You know what to do...If you didn't think it was UNsafe, you never would have reached out to us for validation........Follow your gut instincts.....Your inner voice is saying "no"  isn't it???  Dont' fight your best friend which is your inner voice.....that inner voice is that part of the universal power that resides in all of us...Its there for us to listen to, to heed,  to be protected by.....I know you know the answer to what you need to do.....the first thing???  meetings...on line if not in person...get working on the steps....find a sponsor to guide you

AND if this guy is bothering you, or harassing you to get back with him, a domestic violence shelter can advise you

here you say   "but of course the occasional crazy making goes on. "   

Now what do you think that is the precedent to????  ABUSE....This guy if hes hurt you once??? he is unfit and dangerous for you to be in a relationship with....

I can "let slide" a lot, but abuse...adultery....substance abuse.....Deal breakers for me......I value me more to let that kind of danger in my life......

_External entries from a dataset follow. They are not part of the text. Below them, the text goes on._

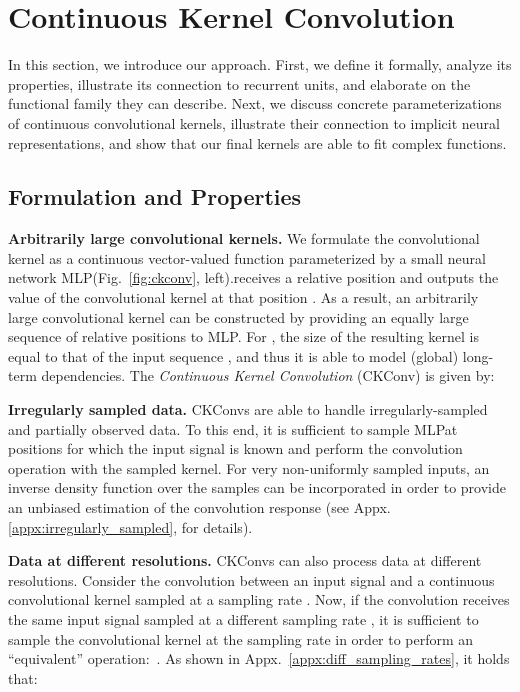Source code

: \documentclass{article}
\newcommand{\mlp}{{\btt MLP}}
\begin{document}
\section{Continuous Kernel Convolution}\label{sec:continuous_kernel_conv}
\vspace{-2mm}
In this section, we introduce our approach. First, we define it formally, analyze its properties, illustrate its connection to recurrent units, and elaborate on the functional family they can describe. Next, we discuss concrete parameterizations of continuous convolutional kernels, illustrate their connection to implicit neural representations, and show that our final kernels are able to fit complex functions.
\vspace{-2mm}
\subsection{Formulation and Properties}\label{sec:overview}
\vspace{-2mm}
\textbf{Arbitrarily large convolutional kernels.} We formulate the convolutional kernel  as a continuous vector-valued function parameterized by a small neural network \mlp (Fig.~\ref{fig:ckconv}, left).\break \mlp receives a relative position  and outputs the value of the convolutional kernel at that position . As a result, an arbitrarily large convolutional kernel  can be constructed by providing an equally large sequence of relative positions  to \mlp.
For , the size of the resulting kernel is equal to that of the input sequence , and thus it is able to model (global) long-term dependencies.
The \textit{Continuous Kernel Convolution} (CKConv) is given by:

\textbf{Irregularly sampled data.} CKConvs are able to handle irregularly-sampled and partially observed data. To this end, it is sufficient to sample \mlp at positions for which the input signal is known and perform the convolution operation with the sampled kernel. For very non-uniformly sampled inputs, an inverse density function over the samples can be incorporated in order to provide an unbiased estimation of the convolution response (see Appx. \ref{appx:irregularly_sampled}, \citet{wu2019pointconv} for details). 


\textbf{Data at different resolutions.} CKConvs can also process data at different resolutions. Consider the convolution  between an input signal  and a continuous convolutional kernel  sampled at a sampling rate . Now, if the convolution receives the same input signal sampled at a different sampling rate , it is sufficient to sample the convolutional kernel at the sampling rate  in order to perform an \enquote{equivalent} operation:~. As shown in Appx.~\ref{appx:diff_sampling_rates}, it holds that:
\end{document}
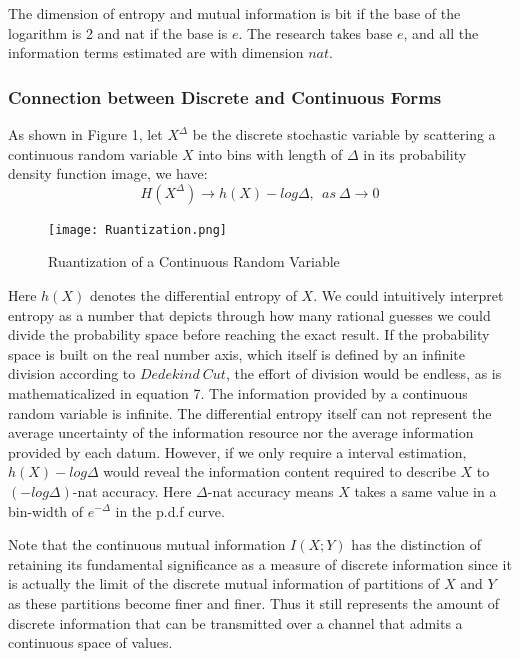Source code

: \documentclass[11pt]{article}
\begin{document}
The dimension of entropy and mutual information is bit if the base of the logarithm is 2 and nat if the base is $e$. The research takes base $e$, and all the information terms estimated are with dimension $nat$.
\subsubsection{Connection between Discrete and Continuous Forms}

As shown in Figure 1, let $X^\Delta$ be the discrete stochastic variable by scattering a continuous random variable $X$ into bins with length of $\Delta$ in its probability density function image, we have:
\begin{equation}
H(X^\Delta)\to h(X)-log\Delta,~~as ~\Delta \to 0
\end{equation}
\begin{figure}[H]
\centering
\texttt{[image: Ruantization.png]}
\caption{Ruantization of a Continuous Random Variable\cite{cover2012elements}}
\end{figure}
Here $h(X)$ denotes the differential entropy of $X$. We could intuitively interpret entropy as a number that depicts through how many rational guesses we could divide the probability space before reaching the exact result. If the probability space is built on the real number axis, which itself is defined by an infinite division according to $Dedekind~Cut$, the effort of division would be endless, as is mathematicalized in equation 7. The information provided by a continuous random variable is infinite. The differential entropy itself can not represent the average uncertainty of the information resource nor the average information provided by each datum. However, if we only require a interval estimation, $h(X)-log\Delta $ would reveal the information content required to describe $X$ to $(-log\Delta)$-nat accuracy\cite{cover2012elements}.  Here $\Delta$-nat accuracy means $X$ takes a same value in a bin-width of $e^{-\Delta}$ in the p.d.f curve. 



Note that the continuous mutual information $I(X;Y)$ has the distinction of retaining its fundamental significance as a measure of discrete information since it is actually the limit of the discrete mutual information of partitions of $X$ and $Y$ as these partitions become finer and finer. Thus it  still represents the amount of discrete information that can be transmitted over a channel that admits a continuous space of values. 
\end{document}
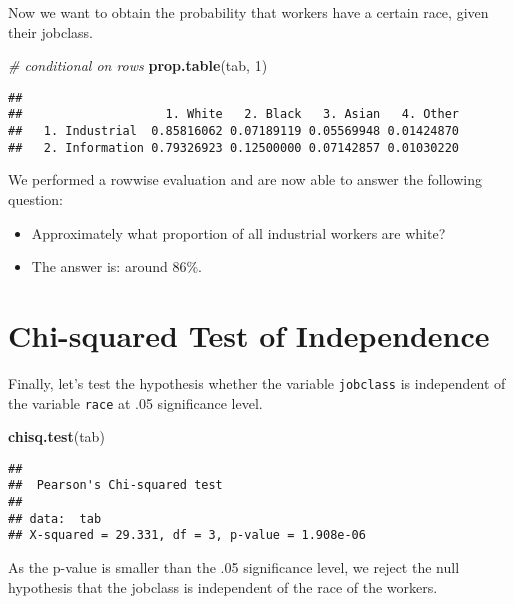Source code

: \documentclass[
]{book}
\newenvironment{Shaded}{\begin{snugshade}}{\end{snugshade}}
\newcommand{\CommentTok}[1]{\textcolor[rgb]{0.56,0.35,0.01}{\textit{#1}}}
\newcommand{\DecValTok}[1]{\textcolor[rgb]{0.00,0.00,0.81}{#1}}
\newcommand{\KeywordTok}[1]{\textcolor[rgb]{0.13,0.29,0.53}{\textbf{#1}}}
\newcommand{\NormalTok}[1]{#1}
\providecommand{\tightlist}{%
  \setlength{\itemsep}{0pt}\setlength{\parskip}{0pt}}
\begin{document}
Now we want to obtain the probability that workers have a certain race, given their jobclass.

\begin{Shaded}
\begin{Highlighting}[]
\CommentTok{\# conditional on rows}
\KeywordTok{prop.table}\NormalTok{(tab, }\DecValTok{1}\NormalTok{)  }
\end{Highlighting}
\end{Shaded}

\begin{verbatim}
##                 
##                    1. White   2. Black   3. Asian   4. Other
##   1. Industrial  0.85816062 0.07189119 0.05569948 0.01424870
##   2. Information 0.79326923 0.12500000 0.07142857 0.01030220
\end{verbatim}

We performed a rowwise evaluation and are now able to answer the following question:

\begin{itemize}
\tightlist
\item
  Approximately what proportion of all industrial workers are white?
\item
  The answer is: around 86\%.
\end{itemize}

\hypertarget{chi-squared-test-of-independence}{%
\section{Chi-squared Test of Independence}\label{chi-squared-test-of-independence}}

Finally, let's test the hypothesis whether the variable \texttt{jobclass} is independent of the variable \texttt{race} at .05 significance level.

\begin{Shaded}
\begin{Highlighting}[]
\KeywordTok{chisq.test}\NormalTok{(tab)  }
\end{Highlighting}
\end{Shaded}

\begin{verbatim}
## 
##  Pearson's Chi-squared test
## 
## data:  tab
## X-squared = 29.331, df = 3, p-value = 1.908e-06
\end{verbatim}

As the p-value is smaller than the .05 significance level, we reject the null hypothesis that the jobclass is independent of the race of the workers.
\end{document}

Its your choice...I can only tell you from experience...the first time my Ex#1  got physical it was a "shove"  then after that, he threw me up against our car.....it got WORSE....I was not in alanon but even still, I knew to get the hell out before he did something worse to me and it was coming..For sure...abuse never goes down...It goes UP!!!!  PLEASE  get into on line meets if you can't find fac2fac and please get the alanon literature, pray/meditation on it practice it, and work the steps.........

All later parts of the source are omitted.